Colorado civil unions bill signed by Gov. John Hickenlooper at History Colorado Center
By Lynn Bartels The Denver Post The Denver PostPosted:DenverPost.com
Amid cheers and tears, Gov. John Hickenlooper on Thursday signed a civil-unions bill into law, erasing a generation of anguish for supporters of gay rights in what once was dubbed “the hate state.”
“Unbelievable,” Hickenlooper said, looking at the gays and straight allies who were crammed into the History Colorado Center to watch history being made.
Sen. Pat Steadman of Denver, one of four gay Democrats who sponsored Senate Bill 11, recalled that “painful” night when voters approved Amendment 2, which prohibited laws from protecting gays from discrimination.
“I was there on election night in 1992 with many of you, and I see your faces in this room,” he said. “That was a very tragic moment, and yet it gave us so much hope and so much momentum moving forward. We didn’t take that defeat sitting down. We were in the streets, and we were in the courtrooms, and we were in the halls of the Capitol building.”

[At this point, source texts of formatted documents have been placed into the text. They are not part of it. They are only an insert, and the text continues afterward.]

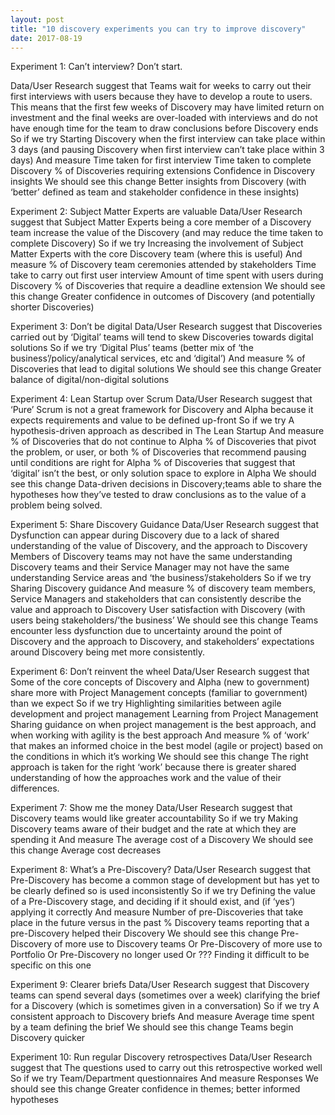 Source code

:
 ```yaml
---
layout: post
title: "10 discovery experiments you can try to improve discovery"
date: 2017-08-19
---
```




Experiment 1: Can’t interview? Don’t start.

Data/User Research suggest that
Teams wait for weeks to carry out their first interviews with users because they have to develop a route to users. This means that the first few weeks of Discovery may have limited return on investment and the final weeks are over-loaded with interviews and do not have enough time for the team to draw conclusions before Discovery ends
So if we try
Starting Discovery when the first interview can take place within 3 days (and pausing Discovery when first interview can’t take place within 3 days)
And measure
Time taken for first interview
Time taken to complete Discovery
% of Discoveries requiring extensions
Confidence in Discovery insights
We should see this change
Better insights from Discovery (with ‘better’ defined as team and stakeholder confidence in these insights)

Experiment 2: Subject Matter Experts are valuable
Data/User Research suggest that
Subject Matter Experts being a core member of a Discovery team increase the value of the Discovery (and may reduce the time taken to complete Discovery)
So if we try
Increasing the involvement of Subject Matter Experts with the core Discovery team (where this is useful)
And measure
% of Discovery team ceremonies attended by stakeholders
Time take to carry out first user interview
Amount of time spent with users during Discovery
% of Discoveries that require a deadline extension
We should see this change
Greater confidence in outcomes of Discovery (and potentially shorter Discoveries)

Experiment 3: Don’t be digital
Data/User Research suggest that
Discoveries carried out by ‘Digital’ teams will tend to skew Discoveries towards digital solutions
So if we try
‘Digital Plus’ teams (better mix of ‘the business’/policy/analytical services, etc and ‘digital’)
And measure
% of Discoveries that lead to digital solutions
We should see this change
Greater balance of digital/non-digital solutions

Experiment 4: Lean Startup over Scrum
Data/User Research suggest that
‘Pure’ Scrum is not a great framework for Discovery and Alpha because it expects requirements and value to be defined up-front
So if we try
A hypothesis-driven approach as described in The Lean Startup
And measure
% of Discoveries that do not continue to Alpha
% of Discoveries that pivot the problem, or user, or both
% of Discoveries that recommend pausing until conditions are right for Alpha
% of Discoveries that suggest that ‘digital’ isn’t the best, or only solution space to explore in Alpha
We should see this change
Data-driven decisions in Discovery;teams able to share the hypotheses how they’ve tested to draw conclusions as to the value of a problem being solved.

Experiment 5: Share Discovery Guidance
Data/User Research suggest that
Dysfunction can appear during Discovery due to a lack of shared understanding of the value of Discovery, and the approach to Discovery
Members of Discovery teams may not have the same understanding 
Discovery teams and their Service Manager may not have the same understanding
Service areas and ‘the business’/stakeholders
So if we try
Sharing Discovery guidance
And measure
% of discovery team members, Service Managers and stakeholders that can consistently describe the value and approach to Discovery
User satisfaction with Discovery (with users being stakeholders/’the business’
We should see this change
Teams encounter less dysfunction due to uncertainty around the point of Discovery and the approach to Discovery, and stakeholders’ expectations around Discovery being met more consistently.

Experiment 6: Don’t reinvent the wheel
Data/User Research suggest that
Some of the core concepts of Discovery and Alpha (new to government) share more with Project Management concepts (familiar to government) than we expect
So if we try
Highlighting similarities between agile development and project management
Learning from Project Management
Sharing guidance on when project management is the best approach, and when working with agility is the best approach
And measure
% of ‘work’ that makes an informed choice in the best model (agile or project) based on the conditions in which it’s working 
We should see this change
The right approach is taken for the right ‘work’ because there is greater shared understanding of how the approaches work and the value of their differences.

Experiment 7: Show me the money
Data/User Research suggest that
Discovery teams would like greater accountability 
So if we try
Making Discovery teams aware of their budget and the rate at which they are spending it
And measure
The average cost of a Discovery
We should see this change
Average cost decreases

Experiment 8: What’s a Pre-Discovery?
Data/User Research suggest that
Pre-Discovery has become a common stage of development but has yet to be clearly defined so is used inconsistently
So if we try
Defining the value of a Pre-Discovery stage, and deciding if it should exist, and (if ‘yes’) applying it correctly
And measure
Number of pre-Discoveries that take place in the future versus in the past
% Discovery teams reporting that a pre-Discovery helped their Discovery
We should see this change
Pre-Discovery of more use to Discovery teams 
Or
Pre-Discovery of more use to Portfolio
Or
Pre-Discovery no longer used
Or
???
Finding it difficult to be specific on this one

Experiment 9: Clearer briefs
Data/User Research suggest that
Discovery teams can spend several days (sometimes over a week) clarifying the brief for a Discovery (which is sometimes given in a conversation)
So if we try
A consistent approach to Discovery briefs
And measure
Average time spent by a team defining the brief
We should see this change
Teams begin Discovery quicker

Experiment 10: Run regular Discovery retrospectives
Data/User Research suggest that
The questions used to carry out this retrospective worked well
So if we try
Team/Department questionnaires
And measure
Responses
We should see this change
Greater confidence in themes; better informed hypotheses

Steadman quoted from U.S. Supreme Court Justice Anthony Kennedy, who wrote the majority opinion in 1996 that overturned Amendment 2.
“He wrote, ‘A state cannot so deem a class of persons a stranger to its laws,’ ” Steadman said.
The atmosphere at the bill-signing was electric, with huge cheers when lawmakers and the governor took to the small stage. Senate Bill 11 gives same-sex couples many but not all of the rights and responsibilities of marriage. It goes into effect May 1.
“Dearly beloved,” Steadman said before the crowd erupted, forcing him to pause before he continued, “we’re going to make history.”
Steadman and another gay Denver Democrat, Rep. Mark Ferrandino, have sponsored the civil measures for three years, but the bills died in the previous two sessions when Republicans controlled the House. Last year’s bill died a dramatic death although Democrats had enough votes to get it passed through the House.
Democrats won back the House majority in November. This year, Steadman and Ferrandino were joined by two other gay sponsors: Rep. Sue Schafer, D-Wheat Ridge, and Sen. Lucia Guzman, D-Denver.
“What a great day to be a Coloradan,” Schafer said.
Ferrandino, who now is the House speaker, recognized the “courageous Republicans in the House and the Senate who were willing to stand up and do the right thing.”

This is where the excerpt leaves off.